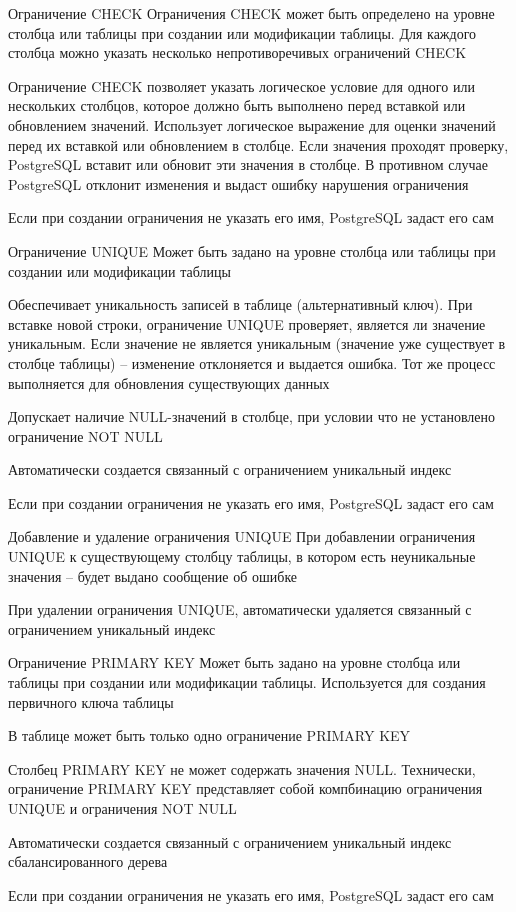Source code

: \documentclass[12pt]{article}
\begin{document}
\begin{nota}{Ограничение CHECK}
    Ограничения CHECK может быть определено на уровне столбца или таблицы при создании или модификации таблицы. Для каждого столбца можно указать несколько непротиворечивых ограничений CHECK 

    Ограничение CHECK позволяет указать логическое условие для одного или нескольких столбцов, которое должно быть выполнено перед вставкой или обновлением значений. Использует логическое выражение для оценки значений перед их вставкой или обновлением в столбце. Если значения проходят проверку, PostgreSQL вставит или обновит эти значения в столбце. В противном случае PostgreSQL отклонит изменения и выдаст ошибку нарушения ограничения 

    Если при создании ограничения не указать его имя, PostgreSQL задаст его сам 
\end{nota}

\begin{nota}{Ограничение UNIQUE}
    Может быть задано на уровне столбца или таблицы при создании или модификации таблицы

    Обеспечивает уникальность записей в таблице (альтернативный ключ). При вставке новой строки, ограничение UNIQUE проверяет, является ли значение уникальным. Если значение не является уникальным (значение уже существует в столбце таблицы) -- изменение отклоняется и выдается ошибка. Тот же процесс выполняется для обновления существующих данных 

    Допускает наличие NULL-значений в столбце, при условии что не установлено ограничение NOT NULL

    Автоматически создается связанный с ограничением уникальный индекс 

    Если при создании ограничения не указать его имя, PostgreSQL задаст его сам
\end{nota}

\begin{Remark}{Добавление и удаление ограничения UNIQUE}
    При добавлении ограничения UNIQUE к существующему столбцу таблицы, в котором есть неуникальные значения -- будет выдано сообщение об ошибке
    
    При удалении ограничения UNIQUE, автоматически удаляется связанный с ограничением уникальный индекс
\end{Remark}

\begin{nota}{Ограничение PRIMARY KEY}
    Может быть задано на уровне столбца или таблицы при создании или модификации таблицы. Используется для создания первичного ключа таблицы

    В таблице может быть только одно ограничение PRIMARY KEY

    Столбец PRIMARY KEY не может содержать значения NULL. Технически, ограничение PRIMARY KEY представляет собой компбинацию ограничения UNIQUE и ограничения NOT NULL

    Автоматически создается связанный с ограничением уникальный индекс сбалансированного дерева

    Если при создании ограничения не указать его имя, PostgreSQL задаст его сам
\end{nota}
\end{document}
◇ ◇ ◇ ◇ ◇ ◇ ◇
### WHAT TO DO
Nothing but a number is asked for: how many lines of the records contain the word "связанный"?

### YOUR SOLUTION
3